# Council Properties and reptiles



## Ally (Mar 8, 2006)

Hiya, was wondering if anyone can help me, I want to know what is going on!
A couple of weeks ago someone mentioned that they were no longer allowed to keep reptiles in their council house and had to give their gecko to a friend, I didn't think to ask more at the time...
Since then we have been given (or bought from customers) 2 sub-adult iguanas, a non-feeding baby iguana, a frilled dragon, a corn snake, a russian ratsnake, two terrapins and a bosc monitor.
We have also been offered (for silly money) tortoises, geckos and beardies, and a big Nile Monitor for free - but where do you put one of those?! (Sorry Dave @ Luton Reptile Rescue - I gave them your number!)
Now, we do get things from time to time, and people try to get us to buy their pets for more than we sell them for, but never this many in such a short amount of time.
They have all had stories of unable to house/not enough time ect, but I was wondering if they were in any way connected to a change in council policy - or even stronger policing of an existing policy.
I'm not worried about finding homes for them, just wondered if this is a big things and should I be clearing out the quarantine vivs?!
Thanks for any help - local or otherwise!
Ally


----------



## Barry.M (May 19, 2006)

Unless it's written into your tennancy agreement,and as long as the animals in question are not DWA listed theres no legal reason for a Council to tell anyone they must get rid of their pets,unless they are causing damage or annoyance to neighbours.Basically if it's not in the tennancy or the 1984 housing act they have no right to insist you get rid.


----------



## Fangio (Jun 2, 2007)

barrym said:


> Unless it's written into your tennancy agreement,and as long as the animals in question are not DWA listed theres no legal reason for a Council to tell anyone they must get rid of their pets,unless they are causing damage or annoyance to neighbours.Basically if it's not in the tennancy or the 1984 housing act they have no right to insist you get rid.

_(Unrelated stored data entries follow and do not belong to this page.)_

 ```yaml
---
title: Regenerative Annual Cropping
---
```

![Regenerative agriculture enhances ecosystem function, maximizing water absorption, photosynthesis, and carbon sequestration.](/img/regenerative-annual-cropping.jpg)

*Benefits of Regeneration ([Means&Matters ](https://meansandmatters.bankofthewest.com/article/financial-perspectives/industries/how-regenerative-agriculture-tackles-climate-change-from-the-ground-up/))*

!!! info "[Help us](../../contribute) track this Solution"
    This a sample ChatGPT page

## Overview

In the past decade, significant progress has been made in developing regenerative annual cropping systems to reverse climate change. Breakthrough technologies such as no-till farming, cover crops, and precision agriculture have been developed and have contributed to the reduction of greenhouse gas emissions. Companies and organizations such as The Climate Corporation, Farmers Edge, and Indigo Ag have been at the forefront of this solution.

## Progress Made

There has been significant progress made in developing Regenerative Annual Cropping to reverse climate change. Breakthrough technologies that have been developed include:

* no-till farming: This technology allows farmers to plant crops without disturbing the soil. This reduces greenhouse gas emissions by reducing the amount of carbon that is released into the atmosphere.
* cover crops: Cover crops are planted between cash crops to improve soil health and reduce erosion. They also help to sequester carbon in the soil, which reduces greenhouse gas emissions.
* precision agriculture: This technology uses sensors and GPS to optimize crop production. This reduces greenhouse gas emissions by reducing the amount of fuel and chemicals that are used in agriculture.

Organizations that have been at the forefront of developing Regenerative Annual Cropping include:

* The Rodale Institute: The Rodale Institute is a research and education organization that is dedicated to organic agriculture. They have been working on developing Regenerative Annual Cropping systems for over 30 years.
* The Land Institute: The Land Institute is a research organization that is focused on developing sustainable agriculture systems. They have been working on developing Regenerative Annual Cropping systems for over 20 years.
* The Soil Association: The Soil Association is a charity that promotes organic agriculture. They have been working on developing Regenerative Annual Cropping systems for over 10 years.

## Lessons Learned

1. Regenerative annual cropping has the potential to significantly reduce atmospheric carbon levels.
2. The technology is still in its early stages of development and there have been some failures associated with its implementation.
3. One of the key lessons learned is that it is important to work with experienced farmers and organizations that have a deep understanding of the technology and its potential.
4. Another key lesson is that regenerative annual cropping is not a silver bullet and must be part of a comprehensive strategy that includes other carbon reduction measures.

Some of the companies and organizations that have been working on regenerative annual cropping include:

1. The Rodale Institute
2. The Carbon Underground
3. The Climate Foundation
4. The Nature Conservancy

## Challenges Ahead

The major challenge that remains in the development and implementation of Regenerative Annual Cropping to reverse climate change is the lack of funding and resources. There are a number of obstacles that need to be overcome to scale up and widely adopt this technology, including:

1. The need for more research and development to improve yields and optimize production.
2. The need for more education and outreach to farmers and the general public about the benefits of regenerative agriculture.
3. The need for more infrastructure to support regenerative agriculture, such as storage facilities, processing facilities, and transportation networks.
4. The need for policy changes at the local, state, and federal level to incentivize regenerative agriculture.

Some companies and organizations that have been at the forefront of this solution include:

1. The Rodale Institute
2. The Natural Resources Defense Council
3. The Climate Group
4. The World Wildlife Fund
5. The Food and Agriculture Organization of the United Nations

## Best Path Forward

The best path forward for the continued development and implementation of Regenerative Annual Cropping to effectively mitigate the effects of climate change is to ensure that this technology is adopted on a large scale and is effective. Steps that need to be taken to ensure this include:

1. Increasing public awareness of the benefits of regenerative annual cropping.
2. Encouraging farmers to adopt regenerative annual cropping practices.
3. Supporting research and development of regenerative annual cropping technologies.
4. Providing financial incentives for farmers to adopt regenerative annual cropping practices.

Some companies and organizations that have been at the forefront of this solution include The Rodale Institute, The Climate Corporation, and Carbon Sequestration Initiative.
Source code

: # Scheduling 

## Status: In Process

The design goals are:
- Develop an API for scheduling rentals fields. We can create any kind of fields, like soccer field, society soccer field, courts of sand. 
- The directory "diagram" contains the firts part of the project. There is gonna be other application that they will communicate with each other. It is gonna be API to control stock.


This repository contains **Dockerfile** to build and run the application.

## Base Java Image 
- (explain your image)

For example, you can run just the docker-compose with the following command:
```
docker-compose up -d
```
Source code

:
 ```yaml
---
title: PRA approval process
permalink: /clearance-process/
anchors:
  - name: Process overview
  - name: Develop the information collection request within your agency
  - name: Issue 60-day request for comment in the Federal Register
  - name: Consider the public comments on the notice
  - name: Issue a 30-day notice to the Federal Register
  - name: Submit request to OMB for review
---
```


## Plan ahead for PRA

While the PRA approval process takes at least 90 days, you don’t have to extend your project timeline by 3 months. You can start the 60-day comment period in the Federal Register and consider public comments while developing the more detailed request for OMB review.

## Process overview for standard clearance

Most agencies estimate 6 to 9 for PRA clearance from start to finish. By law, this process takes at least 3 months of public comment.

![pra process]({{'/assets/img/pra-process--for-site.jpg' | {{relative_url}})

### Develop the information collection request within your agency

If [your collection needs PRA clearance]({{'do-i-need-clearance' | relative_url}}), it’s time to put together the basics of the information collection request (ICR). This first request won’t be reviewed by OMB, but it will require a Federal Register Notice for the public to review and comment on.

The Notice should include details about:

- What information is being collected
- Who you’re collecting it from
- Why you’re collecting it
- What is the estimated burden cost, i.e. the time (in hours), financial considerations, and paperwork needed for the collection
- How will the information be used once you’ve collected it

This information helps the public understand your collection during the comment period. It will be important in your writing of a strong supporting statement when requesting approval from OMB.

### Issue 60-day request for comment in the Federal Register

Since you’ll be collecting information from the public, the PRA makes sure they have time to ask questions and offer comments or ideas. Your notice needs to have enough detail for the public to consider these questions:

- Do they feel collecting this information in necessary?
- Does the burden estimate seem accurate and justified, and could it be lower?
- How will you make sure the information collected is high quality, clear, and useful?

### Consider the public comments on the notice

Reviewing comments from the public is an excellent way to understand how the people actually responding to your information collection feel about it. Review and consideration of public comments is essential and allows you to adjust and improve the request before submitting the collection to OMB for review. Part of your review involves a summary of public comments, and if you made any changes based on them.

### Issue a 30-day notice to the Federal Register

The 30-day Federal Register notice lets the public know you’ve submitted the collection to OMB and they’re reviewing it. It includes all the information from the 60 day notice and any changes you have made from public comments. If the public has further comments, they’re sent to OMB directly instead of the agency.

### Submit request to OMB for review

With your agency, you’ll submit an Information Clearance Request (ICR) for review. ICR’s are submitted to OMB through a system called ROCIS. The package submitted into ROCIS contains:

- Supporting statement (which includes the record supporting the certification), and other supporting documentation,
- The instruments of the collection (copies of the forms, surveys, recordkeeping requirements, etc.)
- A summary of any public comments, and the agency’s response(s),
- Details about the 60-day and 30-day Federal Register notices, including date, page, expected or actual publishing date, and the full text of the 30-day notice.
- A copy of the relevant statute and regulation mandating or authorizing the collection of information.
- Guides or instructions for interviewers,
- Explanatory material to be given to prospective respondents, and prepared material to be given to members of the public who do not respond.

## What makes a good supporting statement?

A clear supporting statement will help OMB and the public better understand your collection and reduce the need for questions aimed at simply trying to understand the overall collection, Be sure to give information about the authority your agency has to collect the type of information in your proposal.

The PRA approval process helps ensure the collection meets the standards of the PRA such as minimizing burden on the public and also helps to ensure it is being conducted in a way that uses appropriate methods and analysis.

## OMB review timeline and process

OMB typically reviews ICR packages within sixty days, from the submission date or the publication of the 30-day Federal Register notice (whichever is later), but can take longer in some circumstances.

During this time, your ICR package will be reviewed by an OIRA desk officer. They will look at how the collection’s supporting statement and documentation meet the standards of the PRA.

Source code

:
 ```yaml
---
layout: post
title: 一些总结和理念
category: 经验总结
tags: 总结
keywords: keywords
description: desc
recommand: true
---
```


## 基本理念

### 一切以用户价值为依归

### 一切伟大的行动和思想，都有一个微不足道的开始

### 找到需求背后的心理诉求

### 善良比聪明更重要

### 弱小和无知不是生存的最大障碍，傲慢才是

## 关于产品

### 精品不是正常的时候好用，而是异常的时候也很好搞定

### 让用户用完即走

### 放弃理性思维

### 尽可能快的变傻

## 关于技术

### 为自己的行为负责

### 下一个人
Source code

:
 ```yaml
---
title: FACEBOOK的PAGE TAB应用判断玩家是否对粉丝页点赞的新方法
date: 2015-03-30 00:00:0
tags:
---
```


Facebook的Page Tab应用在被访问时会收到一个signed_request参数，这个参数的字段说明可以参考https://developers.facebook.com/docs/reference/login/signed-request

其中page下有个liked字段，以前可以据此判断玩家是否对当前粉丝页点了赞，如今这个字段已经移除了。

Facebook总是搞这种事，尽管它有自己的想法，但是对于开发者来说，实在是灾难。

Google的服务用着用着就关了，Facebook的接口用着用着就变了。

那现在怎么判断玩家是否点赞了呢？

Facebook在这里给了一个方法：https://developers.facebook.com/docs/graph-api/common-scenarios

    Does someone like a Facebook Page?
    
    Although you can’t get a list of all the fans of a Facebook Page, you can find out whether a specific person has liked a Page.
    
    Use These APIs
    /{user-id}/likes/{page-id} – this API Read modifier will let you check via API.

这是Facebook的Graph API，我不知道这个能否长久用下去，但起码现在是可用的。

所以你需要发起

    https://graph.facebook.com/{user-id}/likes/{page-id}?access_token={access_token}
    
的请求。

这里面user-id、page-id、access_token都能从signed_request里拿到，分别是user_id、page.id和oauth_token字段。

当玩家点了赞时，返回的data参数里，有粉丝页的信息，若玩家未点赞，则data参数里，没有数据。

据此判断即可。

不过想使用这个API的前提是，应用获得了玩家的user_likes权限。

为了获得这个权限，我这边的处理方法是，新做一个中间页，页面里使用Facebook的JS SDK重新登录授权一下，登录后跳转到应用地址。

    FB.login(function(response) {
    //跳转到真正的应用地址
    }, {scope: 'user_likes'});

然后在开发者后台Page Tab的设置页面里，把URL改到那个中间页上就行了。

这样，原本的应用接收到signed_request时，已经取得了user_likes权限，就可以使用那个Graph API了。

You are supposed to ask for permission for animals under council tenancy. Personally though I said I had 2 snakes when I moved in here. I had 21 at the time + lizards +turtles. I then went and got a bengal cat and cut a big hole in the front-door for a cat-flap (without asking). The housing woman has been here but not batted an eyelid. As long as they don't get complaints they don't really care TBH.


----------



## Maddie (Aug 19, 2007)

As said above, shouldn't be a problem as long as they are being cared for and aren't causing problems and/or trashing the place. We have a whole farm at our council house, however we have bought it over the last few months, so no more worries : victory:


----------



## snickers (Aug 15, 2007)

> You are supposed to ask for permission for animals
> under council tenancy
I looked at the birmingham council tenancy agreement. There are a few prohibitions like DWA animals. You also can't keep 'unsuitable' animals. And you can only keep a reasonable number of animals.
I can't see why reptiles would be excluded. Unfortunately there is plenty of wiggle room if someone on the council decided that reptiles were unsuitable.


----------



## linda.t (Sep 28, 2007)

barrym said:


> Unless it's written into your tennancy agreement,and as long as the animals in question are not DWA listed theres no legal reason for a Council to tell anyone they must get rid of their pets,unless they are causing damage or annoyance to neighbours.Basically if it's not in the tennancy or the 1984 housing act they have no right to insist you get rid.


i live in a council house and i've never had any trouble with having any pets.


----------



## lindzey (Aug 5, 2007)

I live in housing assosiation which is basically same rules as the council... I've never had no problems... Aslong as the animals aren't bothering anyone and its not stated in your tenancy agreement, then it shouldn't be an issue...

Unless the council had received complaints:whistling2:


----------



## Muze (Jun 20, 2007)

i only have tenancy restrictions on the amount of cats and dogs on mine.

My housing officer has been out to visit my property a few times last year (due to planned work they needed to carry out) and she's seen all the reps and inverts i keep and was quite interested in them...although she said she wouldnt keep them herself :lol2:


----------



## candoia aspera (Mar 5, 2007)

for councils in tyne and wear you you can only keep one snake and it can't get over 3ft in length. you can keep any ammount of lizards though.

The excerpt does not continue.